(Collected data)
=== Section Start ===
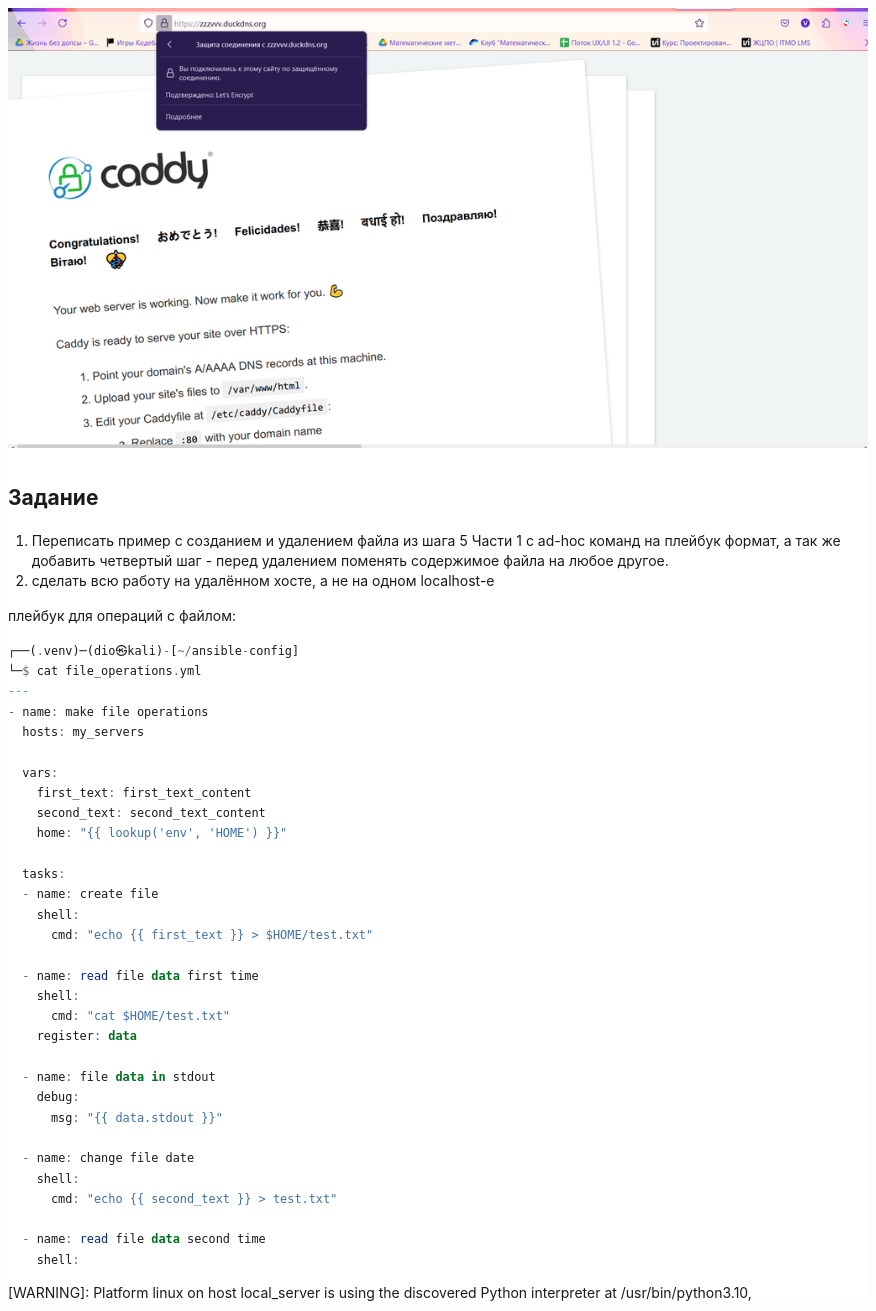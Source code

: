![https](img/check-https.png)

## Задание

1) Переписать пример с созданием и удалением файла из шага 5 Части 1 с ad-hoc команд на плейбук формат, а так же добавить четвертый шаг - перед удалением поменять содержимое файла на любое другое.
2) сделать всю работу на удалённом хосте, а не на одном localhost-е

плейбук для операций с файлом:

```haskell
┌──(.venv)─(dio㉿kali)-[~/ansible-config]
└─$ cat file_operations.yml
---
- name: make file operations
  hosts: my_servers

  vars:
    first_text: first_text_content
    second_text: second_text_content
    home: "{{ lookup('env', 'HOME') }}"

  tasks:
  - name: create file
    shell:
      cmd: "echo {{ first_text }} > $HOME/test.txt"

  - name: read file data first time
    shell:
      cmd: "cat $HOME/test.txt"
    register: data

  - name: file data in stdout
    debug:
      msg: "{{ data.stdout }}"

  - name: change file date
    shell:
      cmd: "echo {{ second_text }} > test.txt"

  - name: read file data second time
    shell:
```

[WARNING]: Platform linux on host local_server is using the discovered Python interpreter at /usr/bin/python3.10,
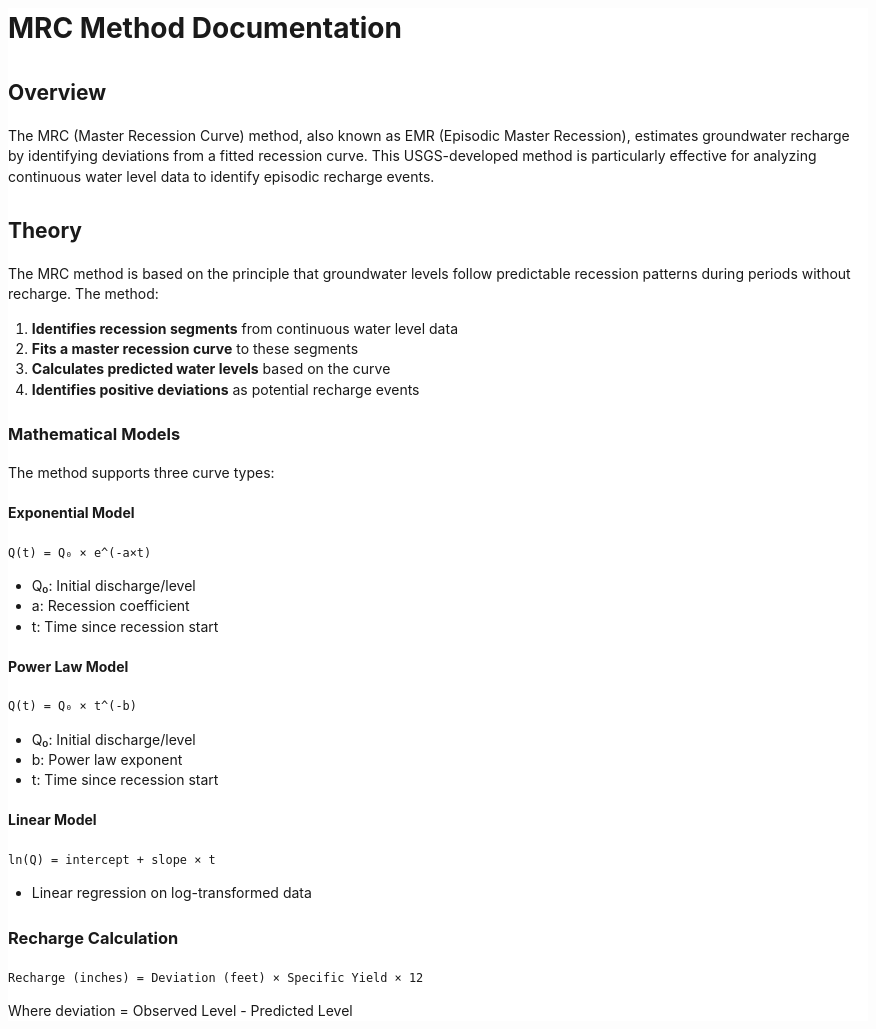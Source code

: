 # MRC Method Documentation

## Overview

The MRC (Master Recession Curve) method, also known as EMR (Episodic Master Recession), estimates groundwater recharge by identifying deviations from a fitted recession curve. This USGS-developed method is particularly effective for analyzing continuous water level data to identify episodic recharge events.

## Theory

The MRC method is based on the principle that groundwater levels follow predictable recession patterns during periods without recharge. The method:

1. **Identifies recession segments** from continuous water level data
2. **Fits a master recession curve** to these segments
3. **Calculates predicted water levels** based on the curve
4. **Identifies positive deviations** as potential recharge events

### Mathematical Models

The method supports three curve types:

#### Exponential Model
```
Q(t) = Q₀ × e^(-a×t)
```
- Q₀: Initial discharge/level
- a: Recession coefficient
- t: Time since recession start

#### Power Law Model
```
Q(t) = Q₀ × t^(-b)
```
- Q₀: Initial discharge/level
- b: Power law exponent
- t: Time since recession start

#### Linear Model
```
ln(Q) = intercept + slope × t
```
- Linear regression on log-transformed data

### Recharge Calculation

```
Recharge (inches) = Deviation (feet) × Specific Yield × 12
```

Where deviation = Observed Level - Predicted Level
=== Section End ===
Write out every line from the data above that includes "groundwater".

The MRC (Master Recession Curve) method, also known as EMR (Episodic Master Recession), estimates groundwater recharge by identifying deviations from a fitted recession curve. This USGS-developed method is particularly effective for analyzing continuous water level data to identify episodic recharge events.
The MRC method is based on the principle that groundwater levels follow predictable recession patterns during periods without recharge. The method:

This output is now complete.